▶ [Goal of the exercise]:
Find how many lines of the listing below include the word "respectively", then report the number by itself.

▶ [Material supplied]:
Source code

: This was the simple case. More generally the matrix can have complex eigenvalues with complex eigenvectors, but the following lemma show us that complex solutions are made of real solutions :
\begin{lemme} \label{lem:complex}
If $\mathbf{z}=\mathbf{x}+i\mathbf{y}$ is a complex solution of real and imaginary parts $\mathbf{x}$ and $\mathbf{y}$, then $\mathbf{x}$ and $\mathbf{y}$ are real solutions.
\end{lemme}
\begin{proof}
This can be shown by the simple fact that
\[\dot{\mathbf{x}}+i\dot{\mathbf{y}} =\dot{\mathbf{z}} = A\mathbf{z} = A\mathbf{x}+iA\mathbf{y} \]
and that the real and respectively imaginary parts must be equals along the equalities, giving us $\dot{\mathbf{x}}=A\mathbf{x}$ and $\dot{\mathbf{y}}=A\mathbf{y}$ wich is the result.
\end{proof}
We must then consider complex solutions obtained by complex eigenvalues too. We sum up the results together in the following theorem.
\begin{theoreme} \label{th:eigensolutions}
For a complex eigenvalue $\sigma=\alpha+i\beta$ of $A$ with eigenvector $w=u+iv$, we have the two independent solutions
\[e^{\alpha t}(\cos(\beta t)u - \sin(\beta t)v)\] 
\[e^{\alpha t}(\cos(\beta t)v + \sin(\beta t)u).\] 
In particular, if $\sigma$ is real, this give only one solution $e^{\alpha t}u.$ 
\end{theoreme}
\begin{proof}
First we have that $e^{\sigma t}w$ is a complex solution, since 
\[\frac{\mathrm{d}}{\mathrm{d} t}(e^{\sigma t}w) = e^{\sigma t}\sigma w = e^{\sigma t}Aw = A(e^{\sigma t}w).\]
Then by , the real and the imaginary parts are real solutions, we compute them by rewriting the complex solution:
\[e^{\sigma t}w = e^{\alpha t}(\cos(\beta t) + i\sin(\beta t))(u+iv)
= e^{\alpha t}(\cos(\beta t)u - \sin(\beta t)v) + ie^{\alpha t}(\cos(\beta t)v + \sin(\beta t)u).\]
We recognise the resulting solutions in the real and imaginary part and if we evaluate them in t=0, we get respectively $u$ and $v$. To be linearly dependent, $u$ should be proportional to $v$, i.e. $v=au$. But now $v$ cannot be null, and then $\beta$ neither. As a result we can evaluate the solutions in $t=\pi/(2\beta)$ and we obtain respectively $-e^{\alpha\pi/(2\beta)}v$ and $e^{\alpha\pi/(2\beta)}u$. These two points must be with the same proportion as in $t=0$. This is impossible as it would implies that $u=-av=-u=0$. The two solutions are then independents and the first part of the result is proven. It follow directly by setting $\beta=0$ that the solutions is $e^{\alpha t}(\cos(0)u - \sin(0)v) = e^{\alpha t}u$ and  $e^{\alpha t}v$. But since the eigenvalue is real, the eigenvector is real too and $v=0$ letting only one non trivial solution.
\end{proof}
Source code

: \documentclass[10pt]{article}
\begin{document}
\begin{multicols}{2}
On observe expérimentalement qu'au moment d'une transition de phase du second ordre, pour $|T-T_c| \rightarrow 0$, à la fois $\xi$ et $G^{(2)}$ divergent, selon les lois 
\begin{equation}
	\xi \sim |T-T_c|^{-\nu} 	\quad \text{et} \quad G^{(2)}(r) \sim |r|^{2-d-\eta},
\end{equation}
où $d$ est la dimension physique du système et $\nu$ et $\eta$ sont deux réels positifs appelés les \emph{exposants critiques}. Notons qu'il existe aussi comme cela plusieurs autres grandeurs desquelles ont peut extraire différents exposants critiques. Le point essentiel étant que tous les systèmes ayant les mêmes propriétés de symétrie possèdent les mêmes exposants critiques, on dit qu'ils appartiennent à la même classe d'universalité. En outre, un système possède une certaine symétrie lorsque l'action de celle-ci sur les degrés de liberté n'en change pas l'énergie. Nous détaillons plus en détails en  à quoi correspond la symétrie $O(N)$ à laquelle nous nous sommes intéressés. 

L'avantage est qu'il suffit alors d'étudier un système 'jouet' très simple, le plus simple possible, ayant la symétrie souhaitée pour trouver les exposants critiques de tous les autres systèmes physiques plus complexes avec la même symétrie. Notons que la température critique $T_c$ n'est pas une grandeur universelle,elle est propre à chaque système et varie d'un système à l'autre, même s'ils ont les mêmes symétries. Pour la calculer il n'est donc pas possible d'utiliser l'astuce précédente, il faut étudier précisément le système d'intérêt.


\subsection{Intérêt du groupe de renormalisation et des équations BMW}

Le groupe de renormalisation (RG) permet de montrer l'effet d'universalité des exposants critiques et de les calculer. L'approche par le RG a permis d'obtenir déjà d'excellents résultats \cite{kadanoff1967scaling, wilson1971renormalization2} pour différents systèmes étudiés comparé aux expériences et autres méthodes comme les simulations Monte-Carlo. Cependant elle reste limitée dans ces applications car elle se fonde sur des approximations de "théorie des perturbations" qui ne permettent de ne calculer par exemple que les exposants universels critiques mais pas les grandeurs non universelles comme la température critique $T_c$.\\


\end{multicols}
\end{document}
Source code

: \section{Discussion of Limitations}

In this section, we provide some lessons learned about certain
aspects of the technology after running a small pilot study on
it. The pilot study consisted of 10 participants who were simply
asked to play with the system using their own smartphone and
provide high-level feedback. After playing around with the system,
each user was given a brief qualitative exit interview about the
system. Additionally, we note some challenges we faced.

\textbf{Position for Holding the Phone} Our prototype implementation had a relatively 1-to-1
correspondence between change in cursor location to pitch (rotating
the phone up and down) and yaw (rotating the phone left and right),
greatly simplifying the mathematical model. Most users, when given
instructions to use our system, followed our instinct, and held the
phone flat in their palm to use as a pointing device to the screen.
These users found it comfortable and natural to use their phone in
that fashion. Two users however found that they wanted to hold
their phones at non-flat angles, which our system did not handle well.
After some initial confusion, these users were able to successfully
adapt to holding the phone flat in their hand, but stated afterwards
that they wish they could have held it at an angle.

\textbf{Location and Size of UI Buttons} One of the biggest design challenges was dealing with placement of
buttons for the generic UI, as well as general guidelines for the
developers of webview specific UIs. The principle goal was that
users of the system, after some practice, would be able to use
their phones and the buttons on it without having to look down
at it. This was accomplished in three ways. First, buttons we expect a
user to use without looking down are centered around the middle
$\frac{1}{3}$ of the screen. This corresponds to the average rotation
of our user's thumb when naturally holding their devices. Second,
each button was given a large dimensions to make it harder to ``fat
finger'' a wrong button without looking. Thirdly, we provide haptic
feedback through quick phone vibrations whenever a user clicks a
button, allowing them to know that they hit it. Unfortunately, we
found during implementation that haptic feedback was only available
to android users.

▶ [Task solution]:
2